Records supplied START

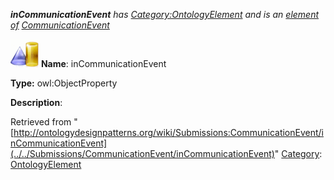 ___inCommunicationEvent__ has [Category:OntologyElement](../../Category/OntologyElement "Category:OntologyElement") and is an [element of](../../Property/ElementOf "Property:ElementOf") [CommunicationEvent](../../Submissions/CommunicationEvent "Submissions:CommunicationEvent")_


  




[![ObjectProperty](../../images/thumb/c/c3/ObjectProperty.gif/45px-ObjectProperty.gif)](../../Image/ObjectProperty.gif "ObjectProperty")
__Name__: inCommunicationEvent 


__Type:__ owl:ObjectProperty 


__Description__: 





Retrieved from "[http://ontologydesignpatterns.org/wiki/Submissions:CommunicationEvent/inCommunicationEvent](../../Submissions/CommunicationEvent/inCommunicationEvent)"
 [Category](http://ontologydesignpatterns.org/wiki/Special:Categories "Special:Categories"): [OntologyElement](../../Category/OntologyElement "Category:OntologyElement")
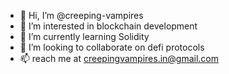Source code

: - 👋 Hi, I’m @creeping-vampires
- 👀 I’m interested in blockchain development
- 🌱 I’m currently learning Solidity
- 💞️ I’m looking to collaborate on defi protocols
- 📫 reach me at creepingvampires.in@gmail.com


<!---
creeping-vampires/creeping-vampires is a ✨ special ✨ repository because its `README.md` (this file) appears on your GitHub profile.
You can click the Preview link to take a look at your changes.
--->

Records supplied END

**Task goal**.
Repeat each line of the material, unaltered, from the first through the line with "Hi, I’m @creeping-vampires", and include no pictures.

**Answer space**.
 ___inCommunicationEvent__ has [Category:OntologyElement](../../Category/OntologyElement "Category:OntologyElement") and is an [element of](../../Property/ElementOf "Property:ElementOf") [CommunicationEvent](../../Submissions/CommunicationEvent "Submissions:CommunicationEvent")_


  




[![ObjectProperty](../../images/thumb/c/c3/ObjectProperty.gif/45px-ObjectProperty.gif)](../../Image/ObjectProperty.gif "ObjectProperty")
__Name__: inCommunicationEvent 


__Type:__ owl:ObjectProperty 


__Description__: 





Retrieved from "[http://ontologydesignpatterns.org/wiki/Submissions:CommunicationEvent/inCommunicationEvent](../../Submissions/CommunicationEvent/inCommunicationEvent)"
 [Category](http://ontologydesignpatterns.org/wiki/Special:Categories "Special:Categories"): [OntologyElement](../../Category/OntologyElement "Category:OntologyElement")
Source code

: - 👋 Hi, I’m @creeping-vampires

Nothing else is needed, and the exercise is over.